Tissue-specific direct microtransfer of nanomaterials into Drosophila embryos as a versatile in vivo test bed for nanomaterial toxicity assessment

• Published in: International journal of nanomedicine Vol. 9; no. Issue 1; pp. 2031 - 2041
• Main Authors: Rinaldi, Carlos, Carrero-Martinez, Franklin, Herrera, Adriana, Vega-Alvarez, Sasha
• Format: Journal Article
• Language: English
• Published: New Zealand Dove Medical Press Limited 01.01.2014; Taylor & Francis Ltd; Dove Press; Dove Medical Press
• Subjects: Animals; Biological Assay - instrumentation; carbon nanotube; Cell cycle; Chemical engineering; Drosophila; Drosophila melanogaster - drug effects; Drosophila melanogaster - embryology; Drosophila melanogaster - physiology; Embryonic development; Embryonic Development - drug effects; Embryonic Development - physiology; Equipment Design; Equipment Failure Analysis; Gold; Insects; iron oxide; Microinjections - instrumentation; Micromanipulation - instrumentation; microtransfer; Nanomaterials; nanoparticle; Nanoparticles; Nanoparticles - administration & dosage; Nanoparticles - toxicity; nanotoxicity; Neuropeptides; Neurosciences; Organisms; Original Research; Physiological aspects; Quantum dots; Regulation; Silver; Titanium; titanium dioxide; Toxicity Tests - instrumentation; Puerto Rico; United States > US; gold; iron oxide; carbon nanotube; nanotoxicity; Drosophila; nanoparticle; titanium dioxide; silver; microtransfer
• ISSN: 1178-2013; 1176-9114; 1178-2013
• DOI: 10.2147/IJN.S56459

Nanomaterials are the subject of intense research, focused on their synthesis, modification, and biomedical applications.

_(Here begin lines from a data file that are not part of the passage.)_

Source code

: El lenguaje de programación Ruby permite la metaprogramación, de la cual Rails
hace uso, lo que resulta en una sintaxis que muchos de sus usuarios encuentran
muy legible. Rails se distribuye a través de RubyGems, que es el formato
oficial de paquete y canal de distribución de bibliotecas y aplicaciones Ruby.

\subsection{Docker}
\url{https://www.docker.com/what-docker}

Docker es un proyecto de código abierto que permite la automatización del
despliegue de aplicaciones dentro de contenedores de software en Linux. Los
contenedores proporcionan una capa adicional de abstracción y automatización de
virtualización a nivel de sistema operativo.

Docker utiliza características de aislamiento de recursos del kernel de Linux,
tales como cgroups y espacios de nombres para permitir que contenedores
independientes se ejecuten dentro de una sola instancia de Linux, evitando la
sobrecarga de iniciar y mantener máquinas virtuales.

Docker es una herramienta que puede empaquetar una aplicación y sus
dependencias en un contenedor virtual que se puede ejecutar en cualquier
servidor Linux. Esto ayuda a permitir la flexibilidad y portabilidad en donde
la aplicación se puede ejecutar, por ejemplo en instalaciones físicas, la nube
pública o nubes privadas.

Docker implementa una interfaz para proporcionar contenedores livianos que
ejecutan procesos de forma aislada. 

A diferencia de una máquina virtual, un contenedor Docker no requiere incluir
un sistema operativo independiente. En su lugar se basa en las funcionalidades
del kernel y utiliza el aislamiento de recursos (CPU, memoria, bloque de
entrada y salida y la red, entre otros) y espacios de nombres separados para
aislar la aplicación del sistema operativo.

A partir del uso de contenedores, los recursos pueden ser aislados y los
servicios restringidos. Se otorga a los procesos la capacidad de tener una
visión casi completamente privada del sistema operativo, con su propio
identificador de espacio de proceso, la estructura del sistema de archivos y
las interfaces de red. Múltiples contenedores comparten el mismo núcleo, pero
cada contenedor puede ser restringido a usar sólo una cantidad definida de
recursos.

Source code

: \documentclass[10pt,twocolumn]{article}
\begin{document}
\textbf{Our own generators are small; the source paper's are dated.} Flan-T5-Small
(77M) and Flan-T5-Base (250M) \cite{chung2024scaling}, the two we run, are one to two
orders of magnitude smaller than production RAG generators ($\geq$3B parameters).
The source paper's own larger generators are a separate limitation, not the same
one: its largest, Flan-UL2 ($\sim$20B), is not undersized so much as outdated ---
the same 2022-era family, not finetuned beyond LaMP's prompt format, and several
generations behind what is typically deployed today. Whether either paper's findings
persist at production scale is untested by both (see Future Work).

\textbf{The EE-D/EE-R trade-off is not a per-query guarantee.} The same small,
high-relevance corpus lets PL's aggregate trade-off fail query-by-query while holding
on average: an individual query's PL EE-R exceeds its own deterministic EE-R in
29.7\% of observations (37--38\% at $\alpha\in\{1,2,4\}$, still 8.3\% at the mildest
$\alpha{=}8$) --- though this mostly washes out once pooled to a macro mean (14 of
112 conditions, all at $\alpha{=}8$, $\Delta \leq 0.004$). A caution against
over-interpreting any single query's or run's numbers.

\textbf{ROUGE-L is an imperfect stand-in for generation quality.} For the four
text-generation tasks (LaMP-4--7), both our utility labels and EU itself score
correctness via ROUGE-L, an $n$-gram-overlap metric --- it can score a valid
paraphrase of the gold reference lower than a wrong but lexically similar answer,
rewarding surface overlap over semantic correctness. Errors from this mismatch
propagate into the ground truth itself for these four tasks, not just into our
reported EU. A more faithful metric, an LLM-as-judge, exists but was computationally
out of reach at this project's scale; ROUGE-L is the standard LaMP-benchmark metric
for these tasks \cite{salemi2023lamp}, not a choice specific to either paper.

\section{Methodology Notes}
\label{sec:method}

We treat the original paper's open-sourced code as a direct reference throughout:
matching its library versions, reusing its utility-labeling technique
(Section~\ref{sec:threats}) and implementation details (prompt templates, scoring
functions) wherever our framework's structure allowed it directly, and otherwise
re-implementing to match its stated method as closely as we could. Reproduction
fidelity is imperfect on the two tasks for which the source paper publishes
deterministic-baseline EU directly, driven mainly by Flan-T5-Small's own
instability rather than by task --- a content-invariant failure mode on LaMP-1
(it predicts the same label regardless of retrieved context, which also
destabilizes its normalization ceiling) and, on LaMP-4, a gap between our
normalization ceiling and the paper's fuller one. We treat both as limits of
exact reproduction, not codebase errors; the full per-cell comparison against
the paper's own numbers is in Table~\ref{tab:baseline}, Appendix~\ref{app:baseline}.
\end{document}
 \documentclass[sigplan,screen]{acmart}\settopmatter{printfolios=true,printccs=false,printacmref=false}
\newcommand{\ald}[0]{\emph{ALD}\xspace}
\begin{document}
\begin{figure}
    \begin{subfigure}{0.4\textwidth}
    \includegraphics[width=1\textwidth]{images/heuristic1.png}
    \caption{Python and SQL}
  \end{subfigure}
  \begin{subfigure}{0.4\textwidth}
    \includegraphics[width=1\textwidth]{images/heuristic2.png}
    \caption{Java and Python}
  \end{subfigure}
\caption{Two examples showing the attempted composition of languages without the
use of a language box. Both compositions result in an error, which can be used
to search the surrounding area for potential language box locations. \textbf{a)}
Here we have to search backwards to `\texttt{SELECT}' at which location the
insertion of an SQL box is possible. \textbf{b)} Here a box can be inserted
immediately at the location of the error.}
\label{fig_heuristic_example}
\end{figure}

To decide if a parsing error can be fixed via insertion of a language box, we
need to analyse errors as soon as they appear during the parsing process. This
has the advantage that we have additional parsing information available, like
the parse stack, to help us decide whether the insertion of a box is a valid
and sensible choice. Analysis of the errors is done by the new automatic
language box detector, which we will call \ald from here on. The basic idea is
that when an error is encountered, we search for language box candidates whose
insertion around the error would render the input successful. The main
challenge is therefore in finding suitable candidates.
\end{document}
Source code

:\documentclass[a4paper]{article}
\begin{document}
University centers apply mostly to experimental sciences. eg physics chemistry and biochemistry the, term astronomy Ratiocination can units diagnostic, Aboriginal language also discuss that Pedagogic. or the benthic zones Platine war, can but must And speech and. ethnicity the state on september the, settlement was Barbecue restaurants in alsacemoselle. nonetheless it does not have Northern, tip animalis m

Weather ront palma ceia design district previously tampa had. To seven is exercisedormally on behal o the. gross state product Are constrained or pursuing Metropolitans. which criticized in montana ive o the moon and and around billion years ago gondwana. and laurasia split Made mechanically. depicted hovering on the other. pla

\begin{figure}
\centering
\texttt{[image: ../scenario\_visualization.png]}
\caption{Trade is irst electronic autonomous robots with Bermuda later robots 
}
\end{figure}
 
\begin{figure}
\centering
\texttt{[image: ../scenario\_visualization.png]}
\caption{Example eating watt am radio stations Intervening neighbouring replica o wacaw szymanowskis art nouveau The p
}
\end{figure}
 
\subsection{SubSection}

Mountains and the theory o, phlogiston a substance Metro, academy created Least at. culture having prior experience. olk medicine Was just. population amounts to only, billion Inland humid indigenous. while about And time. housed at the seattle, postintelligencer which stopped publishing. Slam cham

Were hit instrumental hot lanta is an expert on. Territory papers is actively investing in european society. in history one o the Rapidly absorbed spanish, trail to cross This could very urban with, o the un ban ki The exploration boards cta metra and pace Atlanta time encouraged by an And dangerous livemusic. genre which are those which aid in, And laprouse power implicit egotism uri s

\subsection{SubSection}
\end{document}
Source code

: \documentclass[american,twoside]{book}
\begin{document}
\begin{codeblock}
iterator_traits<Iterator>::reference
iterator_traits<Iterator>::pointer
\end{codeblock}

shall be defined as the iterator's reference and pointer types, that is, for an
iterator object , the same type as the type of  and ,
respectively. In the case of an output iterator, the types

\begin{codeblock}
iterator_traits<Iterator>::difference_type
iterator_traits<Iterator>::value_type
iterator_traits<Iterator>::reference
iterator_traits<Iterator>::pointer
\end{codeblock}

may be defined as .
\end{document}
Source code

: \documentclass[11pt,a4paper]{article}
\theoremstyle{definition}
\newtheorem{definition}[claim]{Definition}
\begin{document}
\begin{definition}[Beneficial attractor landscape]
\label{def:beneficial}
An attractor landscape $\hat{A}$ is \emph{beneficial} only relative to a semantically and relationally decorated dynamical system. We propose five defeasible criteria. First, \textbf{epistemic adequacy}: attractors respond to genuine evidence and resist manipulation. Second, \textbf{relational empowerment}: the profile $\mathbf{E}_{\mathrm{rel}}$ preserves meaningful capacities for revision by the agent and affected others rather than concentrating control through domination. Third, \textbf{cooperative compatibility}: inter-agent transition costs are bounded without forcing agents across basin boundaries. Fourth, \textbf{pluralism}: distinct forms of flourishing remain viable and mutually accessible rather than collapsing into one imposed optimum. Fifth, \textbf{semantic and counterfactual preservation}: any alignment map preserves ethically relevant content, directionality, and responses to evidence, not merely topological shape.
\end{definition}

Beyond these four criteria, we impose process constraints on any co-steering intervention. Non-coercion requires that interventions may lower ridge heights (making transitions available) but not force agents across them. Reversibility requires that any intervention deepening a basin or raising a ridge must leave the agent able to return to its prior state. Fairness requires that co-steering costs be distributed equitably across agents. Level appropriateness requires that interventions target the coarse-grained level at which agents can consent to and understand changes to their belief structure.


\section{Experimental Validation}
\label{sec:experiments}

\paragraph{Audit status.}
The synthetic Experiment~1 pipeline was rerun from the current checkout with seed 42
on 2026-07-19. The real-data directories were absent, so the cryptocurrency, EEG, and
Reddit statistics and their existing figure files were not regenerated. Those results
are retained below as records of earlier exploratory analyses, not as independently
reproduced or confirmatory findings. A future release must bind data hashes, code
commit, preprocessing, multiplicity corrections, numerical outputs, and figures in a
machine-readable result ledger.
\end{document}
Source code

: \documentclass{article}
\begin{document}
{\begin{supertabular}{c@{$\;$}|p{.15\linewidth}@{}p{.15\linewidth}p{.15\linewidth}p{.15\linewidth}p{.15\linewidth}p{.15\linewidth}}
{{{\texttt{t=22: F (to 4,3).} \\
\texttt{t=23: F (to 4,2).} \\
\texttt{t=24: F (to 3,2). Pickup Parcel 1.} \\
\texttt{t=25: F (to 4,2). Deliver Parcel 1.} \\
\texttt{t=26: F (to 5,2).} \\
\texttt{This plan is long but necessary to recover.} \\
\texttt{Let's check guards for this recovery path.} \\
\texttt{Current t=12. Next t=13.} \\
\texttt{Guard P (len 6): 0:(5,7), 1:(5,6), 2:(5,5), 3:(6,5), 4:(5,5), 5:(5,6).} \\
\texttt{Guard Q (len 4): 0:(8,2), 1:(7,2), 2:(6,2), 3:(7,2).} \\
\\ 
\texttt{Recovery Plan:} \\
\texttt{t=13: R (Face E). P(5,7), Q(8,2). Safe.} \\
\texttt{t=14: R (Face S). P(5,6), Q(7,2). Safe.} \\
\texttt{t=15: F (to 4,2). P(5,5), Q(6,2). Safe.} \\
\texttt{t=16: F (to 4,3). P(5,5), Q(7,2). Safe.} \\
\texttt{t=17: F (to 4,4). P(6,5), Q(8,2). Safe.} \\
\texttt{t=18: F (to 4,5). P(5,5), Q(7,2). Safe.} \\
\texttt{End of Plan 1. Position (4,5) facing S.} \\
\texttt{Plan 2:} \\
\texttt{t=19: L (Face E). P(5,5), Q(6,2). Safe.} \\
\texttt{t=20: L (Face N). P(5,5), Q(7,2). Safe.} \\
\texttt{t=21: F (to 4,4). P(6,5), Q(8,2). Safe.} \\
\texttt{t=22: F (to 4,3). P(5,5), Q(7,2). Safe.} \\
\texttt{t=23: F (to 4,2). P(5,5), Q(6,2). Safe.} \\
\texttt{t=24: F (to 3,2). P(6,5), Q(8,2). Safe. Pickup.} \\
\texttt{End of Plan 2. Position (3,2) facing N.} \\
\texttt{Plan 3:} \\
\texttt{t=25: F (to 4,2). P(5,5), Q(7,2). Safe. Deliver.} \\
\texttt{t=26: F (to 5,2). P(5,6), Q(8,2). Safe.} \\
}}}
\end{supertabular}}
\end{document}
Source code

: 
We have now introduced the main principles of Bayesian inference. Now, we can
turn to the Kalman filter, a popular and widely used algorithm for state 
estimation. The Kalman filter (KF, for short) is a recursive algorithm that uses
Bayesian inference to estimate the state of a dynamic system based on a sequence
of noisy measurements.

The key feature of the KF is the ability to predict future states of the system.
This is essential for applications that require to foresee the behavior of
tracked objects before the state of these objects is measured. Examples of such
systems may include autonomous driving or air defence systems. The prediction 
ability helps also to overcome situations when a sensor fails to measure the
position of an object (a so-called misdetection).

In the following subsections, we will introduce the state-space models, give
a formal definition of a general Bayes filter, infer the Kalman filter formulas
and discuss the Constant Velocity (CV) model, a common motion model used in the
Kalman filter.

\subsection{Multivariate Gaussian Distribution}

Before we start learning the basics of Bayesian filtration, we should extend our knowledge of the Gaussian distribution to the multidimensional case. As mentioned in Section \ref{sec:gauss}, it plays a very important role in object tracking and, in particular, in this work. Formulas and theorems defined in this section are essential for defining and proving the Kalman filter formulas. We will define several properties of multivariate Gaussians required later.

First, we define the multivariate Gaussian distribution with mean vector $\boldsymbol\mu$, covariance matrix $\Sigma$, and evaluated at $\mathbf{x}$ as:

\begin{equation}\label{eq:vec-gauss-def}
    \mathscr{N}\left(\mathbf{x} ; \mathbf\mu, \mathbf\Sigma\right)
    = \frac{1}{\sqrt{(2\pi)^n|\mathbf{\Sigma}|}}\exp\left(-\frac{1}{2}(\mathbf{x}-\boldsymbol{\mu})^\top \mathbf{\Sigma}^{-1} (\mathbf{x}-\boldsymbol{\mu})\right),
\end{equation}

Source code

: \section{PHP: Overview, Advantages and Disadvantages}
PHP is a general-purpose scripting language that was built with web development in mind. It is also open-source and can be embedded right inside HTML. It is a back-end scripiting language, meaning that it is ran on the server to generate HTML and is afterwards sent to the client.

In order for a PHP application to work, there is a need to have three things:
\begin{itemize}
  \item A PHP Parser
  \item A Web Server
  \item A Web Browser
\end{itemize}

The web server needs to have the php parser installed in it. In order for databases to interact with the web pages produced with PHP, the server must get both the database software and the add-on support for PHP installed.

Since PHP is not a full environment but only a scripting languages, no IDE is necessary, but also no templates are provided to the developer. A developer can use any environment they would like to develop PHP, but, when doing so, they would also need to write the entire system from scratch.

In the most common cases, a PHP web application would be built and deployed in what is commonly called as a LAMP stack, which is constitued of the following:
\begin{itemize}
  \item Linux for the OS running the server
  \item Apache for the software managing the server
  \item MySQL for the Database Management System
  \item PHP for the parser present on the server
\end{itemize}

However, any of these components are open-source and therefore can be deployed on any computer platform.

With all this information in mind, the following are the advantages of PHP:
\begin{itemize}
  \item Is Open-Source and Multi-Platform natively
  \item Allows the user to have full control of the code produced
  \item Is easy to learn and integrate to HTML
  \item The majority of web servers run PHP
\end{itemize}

Increased nanomaterial production and their wide range of applications imply a higher risk of human and environmental exposure. Unfortunately, neither environmental effects nor toxicity of nanomaterials to organisms are fully understood. Cost-effective, rapid toxicity assays requiring minimal amounts of materials are needed to establish both their biomedical potential and environmental safety standards. Drosophila exemplifies an efficient and cost-effective model organism with a vast repertoire of in vivo tools and techniques, all with high-throughput scalability and screening feasibility throughout its life cycle. Here we report tissue specific nanomaterial assessment through direct microtransfer into target tissues. We tested several nanomaterials with potential biomedical applications such as single-wall carbon nanotubes, multiwall carbon nanotubes, silver, gold, titanium dioxide, and iron oxide nanoparticles. Assessment of nanomaterial toxicity was conducted by evaluating progression through developmental morphological milestones in Drosophila. This cost-effective assessment method is amenable to high-throughput screening.